Unidata / netcdf-c

Official GitHub repository for netCDF-C libraries and utilities.
BSD 3-Clause "New" or "Revised" License
520 stars 262 forks source link

Segmentation violation during byte range reading of netcdf4 variable #3044

Open abhibaruah opened 3 weeks ago

abhibaruah commented 3 weeks ago

NetCDF version: v4.9.2 OS: Debian 12

I have a netCDF program which tries to read the variable 'water_temp' from the netcdf file located here using byte range reading.

While executing the program, I see a process abortion (segmentation violation) during the call to 'nc_get_var_short' with the following message:

"a.out: /tmp/batserve/B3p1/glnxa64/netcdf/libsrc/httpio.c:261: httpio_get: Assertion `ncbyteslength(http->region) == extent' failed. Abort"

I do not see any errors and the variable is read correctly if I download the file to my local drive.

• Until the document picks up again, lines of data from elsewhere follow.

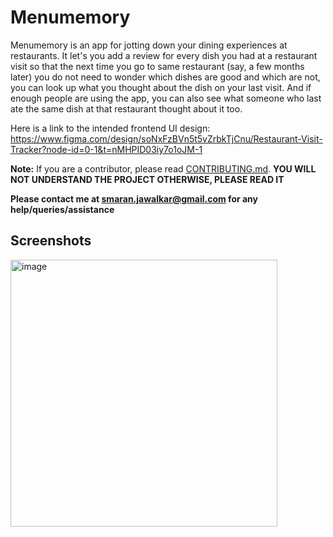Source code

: # Menumemory

Menumemory is an app for jotting down your dining experiences at restaurants. It let's you add a review for every dish you had at a restaurant visit so that the next time you go to same restaurant (say, a few months later) you do not need to wonder which dishes are good and which are not, you can look up what you thought about the dish on your last visit. And if enough people are using the app, you can also see what someone who last ate the same dish at that restaurant thought about it too.

Here is a link to the intended frontend UI design:  https://www.figma.com/design/soNxFzBVn5t5vZrbkTjCnu/Restaurant-Visit-Tracker?node-id=0-1&t=nMHPID03iy7o1oJM-1

**Note:** If you are a contributor, please read [CONTRIBUTING.md](https://github.com/acmpesuecc/menumemory/blob/main/CONTRIBUTING.md). **YOU WILL NOT UNDERSTAND THE PROJECT OTHERWISE, PLEASE READ IT**

**Please contact me at smaran.jawalkar@gmail.com for any help/queries/assistance**

## Screenshots
<img width="427" alt="image" src="https://github.com/user-attachments/assets/9d3b5a55-9c71-461d-a87e-857d4bc9b9a7">

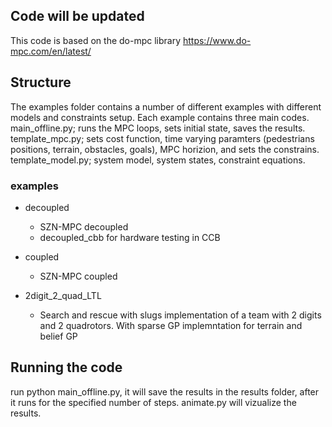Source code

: 
## Code will be updated
This code is based on the do-mpc library https://www.do-mpc.com/en/latest/
## Structure
The examples folder contains a number of different examples with different models and constraints setup. Each example contains three main codes. main_offline.py; runs the MPC loops, sets initial state, saves the results. template_mpc.py; sets cost function, time varying paramters (pedestrians positions, terrain, obstacles, goals), MPC horizion, and sets the constrains. template_model.py; system model, system states, constraint equations. 

### examples

* decoupled 
    * SZN-MPC decoupled 
    * decoupled_cbb for hardware testing in CCB

* coupled 
    * SZN-MPC coupled

* 2digit_2_quad_LTL
    * Search and rescue with slugs implementation of a team with 2 digits and 2 quadrotors. With sparse GP implemntation for terrain and belief GP


## Running the code
run python main_offline.py, it will save the results in the results folder, after it runs for the specified number of steps. animate.py will vizualize the results.


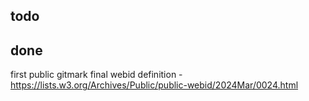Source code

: ## todo

## done

first public gitmark
final webid definition - https://lists.w3.org/Archives/Public/public-webid/2024Mar/0024.html
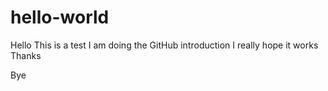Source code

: # hello-world
Hello
This is a test 
I am doing the GitHub introduction
I really hope it works 
Thanks

Bye 
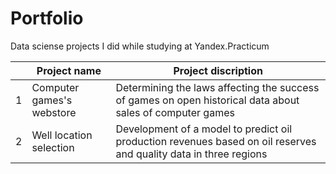 # Portfolio
Data sciense projects I did while studying at Yandex.Practicum

| |Project name|Project discription|
|-|------------|-------------------|
|1|Computer games's webstore|Determining the laws affecting the success of games on open historical data about sales of computer games|
|2|Well location selection|Development of a model to predict oil production revenues based on oil reserves and quality data in three regions|
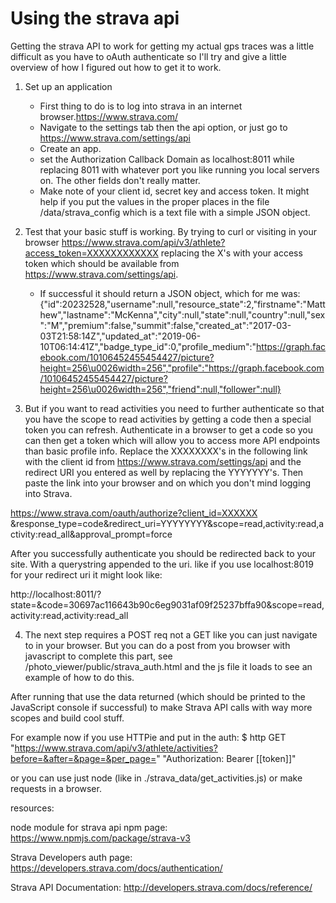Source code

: # Using the strava api

Getting the strava API to work for getting my actual gps traces was a little difficult as you have to oAuth authenticate so I'll try and give a little overview of how I figured out how to get it to work.

1. Set up an application
    - First thing to do is to log into strava in an internet browser.https://www.strava.com/
    - Navigate to the settings tab then the api option, or just go to https://www.strava.com/settings/api
    - Create an app.
    - set the Authorization Callback Domain as localhost:8011 while replacing 8011 with whatever port you like running you local servers on. The other fields don't really matter.
    - Make note of your client id, secret key and access token. It might help if you put the values in the proper places in the file /data/strava_config which is a text file with a simple JSON object.


2. Test that your basic stuff is working. By trying to curl or visiting in your browser https://www.strava.com/api/v3/athlete?access_token=XXXXXXXXXXXX replacing the X's with your access token which should be available from https://www.strava.com/settings/api.
    - If successful it should return a JSON object, which for me was:
      {"id":20232528,"username":null,"resource_state":2,"firstname":"Matthew","lastname":"McKenna","city":null,"state":null,"country":null,"sex":"M","premium":false,"summit":false,"created_at":"2017-03-03T21:58:14Z","updated_at":"2019-06-10T06:14:41Z","badge_type_id":0,"profile_medium":"https://graph.facebook.com/10106452455454427/picture?height=256\u0026width=256","profile":"https://graph.facebook.com/10106452455454427/picture?height=256\u0026width=256","friend":null,"follower":null}


3.  But if you want to read activities you need to further authenticate so that you have the scope to read activities by getting a code then a special token you can refresh. Authenticate in a browser to get a code so you can then get a token which will allow you to access more API endpoints than basic profile info. Replace the XXXXXXXX's in the following link with the client id from https://www.strava.com/settings/api and the redirect URI you entered as well by replacing the YYYYYYY's. Then paste the link into your browser and on which you don't mind logging into Strava.

 https://www.strava.com/oauth/authorize?client_id=XXXXXX	&response_type=code&redirect_uri=YYYYYYYY&scope=read,activity:read,activity:read_all&approval_prompt=force


After you successfully authenticate you should be redirected back to your site. With a querystring appended to the uri. like if you use localhost:8019 for your redirect uri it might look like:

http://localhost:8011/?state=&code=30697ac116643b90c6eg9031af09f25237bffa90&scope=read,activity:read,activity:read_all


4. The next step requires a POST req not a GET like you can just navigate to in your browser. But you can do a post from you browser with javascript to complete this part, see /photo_viewer/public/strava_auth.html and the js file it loads to see an example of how to do this.  

After running that use the data returned (which should be printed to the JavaScript console if successful) to make Strava API calls with way more scopes and build cool stuff.

For example now if you use HTTPie and put in the auth:
$ http GET "https://www.strava.com/api/v3/athlete/activities?before=&after=&page=&per_page=" "Authorization: Bearer [[token]]"


or you can use just node (like in ./strava_data/get_activities.js) or make requests in a browser.


resources:

node module for strava api npm page: https://www.npmjs.com/package/strava-v3

Strava Developers auth page: https://developers.strava.com/docs/authentication/

Strava API Documentation: http://developers.strava.com/docs/reference/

P.S: The file is ~2 GB in size, and the variable is a 40 x 3251 x 4500 int16 variable. So I am guessing that the large size of the file and the variable creates some issues with byte-range reading.

#include <netcdf.h>
#include <stdio.h>
#include <stdlib.h>

int main() {
    //const char* filename = "GLBv0.08_53X_archMN.1994_01_ts3z.nc";
    const char* filename = "https://data.hycom.org/datasets/GLBv0.08/expt_53.X/meanstd/netcdf/GLBv0.08_53X_archMN.1994_01_ts3z.nc#mode=bytes";

    int ncid, varid;
    int retval;
    nc_type var_type;
    int ndims;
    int dimids[NC_MAX_DIMS];
    size_t dimlen[NC_MAX_DIMS];

    // Open the netCDF file for reading
    if ((retval = nc_open(filename, NC_NOWRITE, &ncid))) {
        fprintf(stderr, "Error: %s\n", nc_strerror(retval));
        return EXIT_FAILURE;
    }

    // Get the variable ID for 'water_temp'
    if ((retval = nc_inq_varid(ncid, "water_temp", &varid))) {
        fprintf(stderr, "Error: %s\n", nc_strerror(retval));
        nc_close(ncid);
        return EXIT_FAILURE;
    }

    // Get the variable type, number of dimensions, and dimension IDs
    if ((retval = nc_inq_var(ncid, varid, NULL, &var_type, &ndims, dimids, NULL))) {
        fprintf(stderr, "Error: %s\n", nc_strerror(retval));
        nc_close(ncid);
        return EXIT_FAILURE;
    }

    // Get the length of each dimension
    for (int i = 0; i < ndims; i++) {
        if ((retval = nc_inq_dimlen(ncid, dimids[i], &dimlen[i]))) {
            fprintf(stderr, "Error: %s\n", nc_strerror(retval));
            nc_close(ncid);
            return EXIT_FAILURE;
        }
    }

    // Calculate total size of the data
    size_t total_size = 1;
    for (int i = 0; i < ndims; i++) {
        total_size *= dimlen[i];
    }

    printf("NC_SHORT! \n");
    void *data = malloc(total_size * sizeof(short));
    if (data && (retval = nc_get_var_short(ncid, varid, (short*)data))) {
    fprintf(stderr, "Error: %s\n", nc_strerror(retval));
    }

    // Close the netCDF file
    if ((retval = nc_close(ncid))) {
        fprintf(stderr, "Error: %s\n", nc_strerror(retval));
    }

}
WardF commented 5 days ago

I've been able to recreate this, and am taking a look at it now; the issue may indeed be the size of the variable; I'm playing around with using nc_get_vara_short() and trying to establish consistent behavior. I will follow up.

WardF commented 4 days ago

Update: I'm seeing inconsistent behavior. sometimes the file works, using nc_get_vara_short(), and sometimes I see the issue you have reported, in that the assertion is tripped and it fails. The interesting thing seems to be that it will either fail immediately, or it will work but take nearly 40 minutes to complete (due to the size of the file). I wonder if there needs to be some failover error handling here, but I'll need to dig into the API to see what's actually happening here before I know for sure what, if anything, we can do about this. @DennisHeimbigner any insight into this?